The "teeth" are too big to fit on a standard guage knitting machine.


----------



## RhondaStech (Jan 27, 2013)

I don't know how to post links on here but

http://www.kriskrafter.com/garterbars.html

Has garter bars and needle stoppers in most sizes


----------



## RhondaStech (Jan 27, 2013)

RhondaStech said:


> I don't know how to post links on here but
> 
> http://www.kriskrafter.com/garterbars.html
> 
> Has garter bars and needle stoppers in most sizes


Hey it worked LOL


----------



## Maryknits513 (Feb 12, 2011)

RhondaStech said:


> I don't know how to post links on here but
> 
> http://www.kriskrafter.com/garterbars.html
> 
> Has garter bars and needle stoppers in most sizes


Unfortunately not for the standard guage (4.5 mm) machines.


----------



## RhondaStech (Jan 27, 2013)

http://shop.sckmcl.com.hk/product_info.php?products_id=119

Try this one. It is in Japan but says they ship worldwide


----------



## Entity (Sep 13, 2011)

RhondaStech said:


> http://shop.sckmcl.com.hk/product_info.php?products_id=119
> 
> Try this one. It is in Japan but says they ship worldwide


Oh NO!!! I would *not* recommend these at all! I made the mistake of purchasing 2 of these, 1 for the standard and 1 for the bulky. Return shipping cost to China was not worth it neither. We learn by mistakes but I'd like to share mine so you won't lose money on this one.

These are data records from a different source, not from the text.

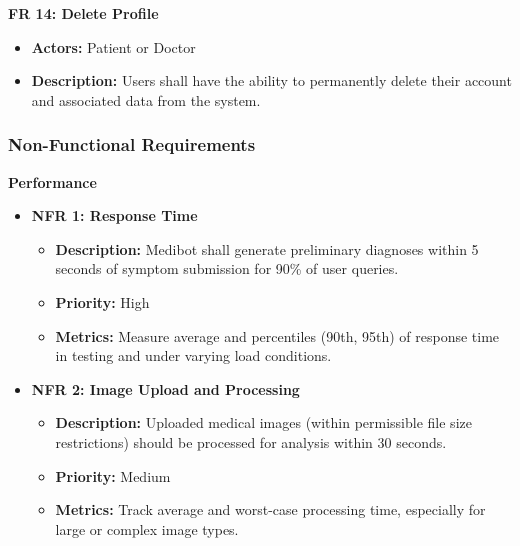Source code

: \textbf{FR 14: Delete Profile} 
\begin{itemize}
    \item \textbf{Actors:} Patient or Doctor
    \item \textbf{Description:} Users shall have the ability to permanently delete their account and associated data from the system.
\end{itemize} 


\subsubsection{Non-Functional Requirements}

\textbf{Performance}


\begin{itemize}
    \item \textbf{NFR 1: Response Time}
        \begin{itemize}
            \item \textbf{Description:} Medibot shall generate preliminary diagnoses within 5 seconds of symptom submission for 90\% of user queries.
            \item \textbf{Priority:} High 
            \item \textbf{Metrics:} Measure average and percentiles (90th, 95th) of response time in testing and under varying load conditions.
        \end{itemize}

    \item \textbf{NFR 2: Image Upload and Processing} 
        \begin{itemize}
            \item \textbf{Description:}  Uploaded medical images (within permissible file size restrictions) should be processed for analysis within 30 seconds.
            \item \textbf{Priority:} Medium
            \item \textbf{Metrics:}  Track average and worst-case processing time, especially for large or complex image types. 
        \end{itemize}
\end{itemize}




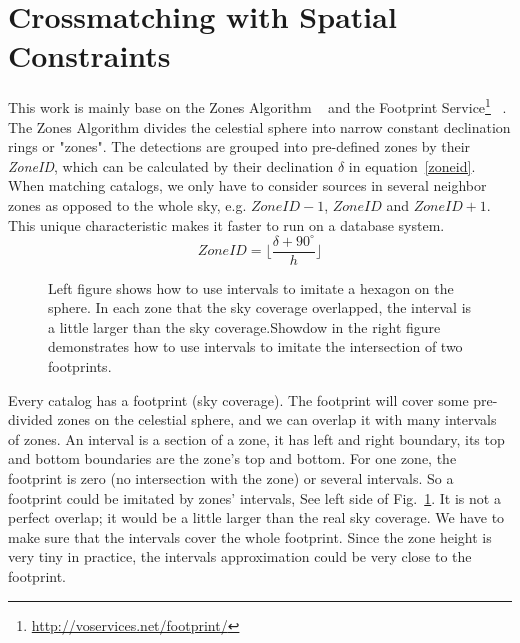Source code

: \section{Crossmatching with Spatial Constraints}
This work is mainly base on the Zones Algorithm ~\citep{DBLP:journals/corr/abs-cs-0701171} and the Footprint Service\footnote{\url{http://voservices.net/footprint/}} ~\citep{2007ASPC..376..559B}. The Zones Algorithm divides the celestial sphere into narrow constant declination rings or "zones". The detections are grouped into pre-defined zones by their \textit{ZoneID}, which can be calculated by their declination $\delta$ in equation~\ref{zoneid}. When matching catalogs, we only have to consider sources in several neighbor zones as opposed to the whole sky, e.g. $ZoneID-1$, $ZoneID$ and $ZoneID+1$. This unique characteristic makes it faster to run on a database system.
\begin{equation}\label{zoneid}
ZoneID=\lfloor{\frac{\delta + 90^\circ}{h}}\rfloor
\end{equation}

\begin{figure}
\begin{center}
\caption{{Left figure shows how to use intervals to imitate a hexagon on the sphere. In each zone that the sky coverage overlapped, the interval is a little larger than the sky coverage.}{Showdow in the right figure demonstrates how to use intervals to imitate the intersection of two footprints.}\label{P046_f2}}
\end{center}
\end{figure}

Every catalog has a footprint (sky coverage). The footprint will cover some pre-divided zones on the celestial sphere, and we can overlap it with many intervals of zones. An interval is a section of a zone, it has left and right boundary, its top and bottom boundaries are the zone's top and bottom. For one zone, the footprint is zero (no intersection with the zone) or several intervals. So a footprint could be imitated by zones' intervals, See left side of Fig.~\ref{P046_f2}. It is not a perfect overlap; it would be a little larger than the real sky coverage. We have to make sure that the intervals cover the whole footprint. Since the zone height is very tiny in practice, the intervals approximation could be very close to the footprint.

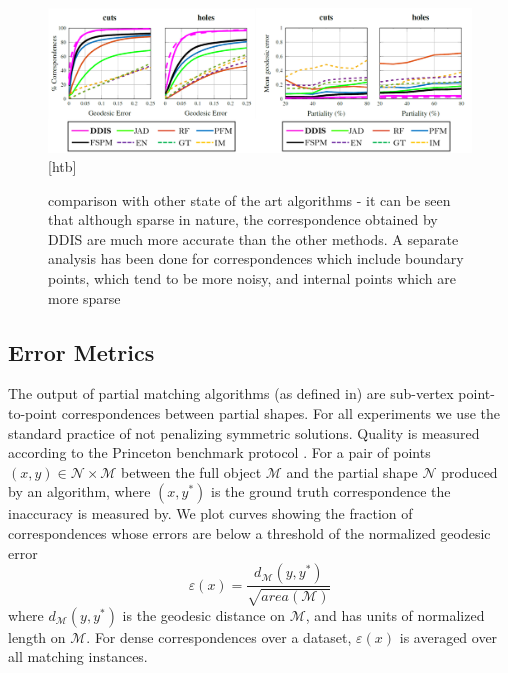 \documentclass[10pt,twocolumn,letterpaper]{article}
\begin{document}
\begin{figure}[htb]
	\centering

	\includegraphics[width=1\textwidth]{figures/ROCSHREC16.png}[htb]
	\caption{comparison with other state of the art algorithms - it can be seen that although sparse in nature, the correspondence obtained by DDIS are much more accurate than the other methods. 
		A separate analysis has been done for correspondences which include boundary points, which tend to be more noisy, and internal points which are more sparse}
\end{figure}

\subsection{Error Metrics}
The output of partial matching algorithms (as defined in\cite{cosmo2016shrec}) are sub-vertex point-to-point correspondences between partial shapes.
For all experiments we use the standard practice of not penalizing symmetric solutions. Quality is measured according to the Princeton benchmark protocol \cite{kim2011blended}. For a pair of points $(x,y)\in \mathcal{N}\times \mathcal{M}$ between the full object $\mathcal{M}$ and the partial shape $\mathcal{N}$ produced by an algorithm, where $(x,y^*)$ is the ground truth correspondence the inaccuracy is measured by. We plot curves showing the fraction of correspondences whose errors are below a threshold of the normalized geodesic error
\begin{equation}
\varepsilon(x)=\frac{d_{\mathcal{M}}(y,y^*)}{\sqrt{area(\mathcal{M})}}
\end{equation}
where $d_{\mathcal{M}}(y,y^*)$ is the geodesic distance on $\mathcal{M}$, and has units of normalized length on $\mathcal{M}$. For dense correspondences over a dataset, $\varepsilon(x)$ is averaged over all matching instances.
\end{document}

First, he's in Hong Kong (China), not Japan.

2ndly, it's more like a transfer tool rather than a garter bar. Once the stitches are transferred and turn it around, you would need to transfer the stitches carefully one by one with a transfer tool. It isn't like the typical Japanese garter bar set where you turn and transfer the stitches back onto the needles all at once.

3rdly, it is poorly made. The spacings from one needle to another are uneven. I had to bend some needles to space them evenly and still, it wouldn't work right.


----------



## RhondaStech (Jan 27, 2013)

Entity Thanks for letting me know. Never know unless someone says something, thank you


----------



## Entity (Sep 13, 2011)

RhondaStech said:


> Entity Thanks for letting me know. Never know unless someone says something, thank you


Oh, I know Rhonda and you certainly didn't know about it. You just tried to help out. I'm glad you did though. It gave me a chance to warn others about this tool. I'm wondering how many knitters worldwide made the same mistake as I did. :| It's terrible that these tools are even on the market. :thumbdown:

Having said that, back when machine knitting was popular, there were similar transfer tools that were very well made. These were called Decker Combs, and specifically made to hold stitches. The eye needles are shorter than the Chinese made ones and precise spaced. They came in different lengths: 24, 30, 60, etc.. I have a few of these and often use them for hand manipulating technique. That was my reason of purchasing the Chinese made tools when I saw them. What looked the same was certainly not made the same way... oh well...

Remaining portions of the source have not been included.